START EXERCISE DATA

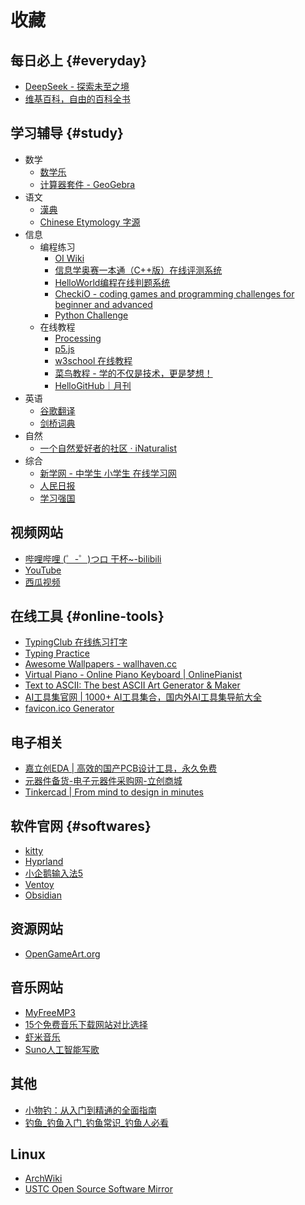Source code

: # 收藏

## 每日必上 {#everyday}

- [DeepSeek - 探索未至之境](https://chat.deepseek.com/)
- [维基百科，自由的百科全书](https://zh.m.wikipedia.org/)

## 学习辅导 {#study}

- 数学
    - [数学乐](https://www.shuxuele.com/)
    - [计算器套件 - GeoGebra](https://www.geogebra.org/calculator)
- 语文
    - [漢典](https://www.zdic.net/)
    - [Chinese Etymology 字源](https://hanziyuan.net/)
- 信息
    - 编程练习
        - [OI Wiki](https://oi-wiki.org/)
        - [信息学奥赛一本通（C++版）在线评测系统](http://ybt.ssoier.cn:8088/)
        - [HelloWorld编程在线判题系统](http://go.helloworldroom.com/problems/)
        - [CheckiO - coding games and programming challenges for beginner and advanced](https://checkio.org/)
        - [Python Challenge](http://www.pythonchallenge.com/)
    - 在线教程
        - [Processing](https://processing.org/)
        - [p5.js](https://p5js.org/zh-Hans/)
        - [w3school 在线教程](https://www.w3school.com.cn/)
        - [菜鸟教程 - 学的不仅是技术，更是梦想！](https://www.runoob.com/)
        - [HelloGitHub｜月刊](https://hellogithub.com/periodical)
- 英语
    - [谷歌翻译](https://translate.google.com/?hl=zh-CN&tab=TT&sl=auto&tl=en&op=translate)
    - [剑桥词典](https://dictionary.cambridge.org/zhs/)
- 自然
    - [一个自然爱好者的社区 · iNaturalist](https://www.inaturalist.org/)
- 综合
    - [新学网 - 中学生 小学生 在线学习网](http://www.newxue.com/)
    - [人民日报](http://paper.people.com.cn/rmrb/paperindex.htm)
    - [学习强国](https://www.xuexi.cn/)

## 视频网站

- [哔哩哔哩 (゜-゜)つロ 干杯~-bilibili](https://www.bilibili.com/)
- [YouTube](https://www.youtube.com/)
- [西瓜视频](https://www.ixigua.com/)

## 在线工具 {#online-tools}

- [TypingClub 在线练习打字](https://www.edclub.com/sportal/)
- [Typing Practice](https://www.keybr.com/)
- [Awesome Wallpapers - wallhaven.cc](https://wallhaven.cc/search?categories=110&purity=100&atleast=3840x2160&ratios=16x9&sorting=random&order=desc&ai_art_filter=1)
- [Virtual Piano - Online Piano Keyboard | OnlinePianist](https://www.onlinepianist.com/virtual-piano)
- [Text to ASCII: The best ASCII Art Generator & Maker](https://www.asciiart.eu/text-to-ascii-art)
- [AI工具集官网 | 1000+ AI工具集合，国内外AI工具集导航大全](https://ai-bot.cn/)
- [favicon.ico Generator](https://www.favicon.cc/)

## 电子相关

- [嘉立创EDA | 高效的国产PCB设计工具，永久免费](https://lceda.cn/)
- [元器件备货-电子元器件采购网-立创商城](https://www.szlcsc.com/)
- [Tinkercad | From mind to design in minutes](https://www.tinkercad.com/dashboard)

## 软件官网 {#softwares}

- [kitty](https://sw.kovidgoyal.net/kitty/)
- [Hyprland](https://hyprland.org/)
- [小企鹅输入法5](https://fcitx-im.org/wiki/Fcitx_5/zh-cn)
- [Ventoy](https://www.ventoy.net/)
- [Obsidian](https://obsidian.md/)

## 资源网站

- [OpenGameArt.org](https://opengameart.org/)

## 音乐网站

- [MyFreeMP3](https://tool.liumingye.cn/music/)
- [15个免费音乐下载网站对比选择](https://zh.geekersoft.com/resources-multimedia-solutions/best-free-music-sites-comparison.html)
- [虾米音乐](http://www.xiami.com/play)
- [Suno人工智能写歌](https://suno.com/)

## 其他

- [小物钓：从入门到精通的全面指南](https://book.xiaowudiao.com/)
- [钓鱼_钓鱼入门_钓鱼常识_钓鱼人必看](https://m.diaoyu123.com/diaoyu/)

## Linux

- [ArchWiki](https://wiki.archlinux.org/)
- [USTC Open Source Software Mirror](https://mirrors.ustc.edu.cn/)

END EXERCISE DATA

* **EXERCISE DIRECTIONS**: Exactly as written, repeat the lines from the beginning of the entries up to and including the line with "- [菜鸟教程 - 学的不仅是技术，更是梦想！](https://www.runoob.com/)", but not the pictures.

* **REPLY TO THE TASK**:
Source code

: # 收藏

## 每日必上 {#everyday}

- [DeepSeek - 探索未至之境](https://chat.deepseek.com/)
- [维基百科，自由的百科全书](https://zh.m.wikipedia.org/)

## 学习辅导 {#study}

- 数学
    - [数学乐](https://www.shuxuele.com/)
    - [计算器套件 - GeoGebra](https://www.geogebra.org/calculator)
- 语文
    - [漢典](https://www.zdic.net/)
    - [Chinese Etymology 字源](https://hanziyuan.net/)
- 信息
    - 编程练习
        - [OI Wiki](https://oi-wiki.org/)
        - [信息学奥赛一本通（C++版）在线评测系统](http://ybt.ssoier.cn:8088/)
        - [HelloWorld编程在线判题系统](http://go.helloworldroom.com/problems/)
        - [CheckiO - coding games and programming challenges for beginner and advanced](https://checkio.org/)
        - [Python Challenge](http://www.pythonchallenge.com/)
    - 在线教程
        - [Processing](https://processing.org/)
        - [p5.js](https://p5js.org/zh-Hans/)
        - [w3school 在线教程](https://www.w3school.com.cn/)
        - [菜鸟教程 - 学的不仅是技术，更是梦想！](https://www.runoob.com/)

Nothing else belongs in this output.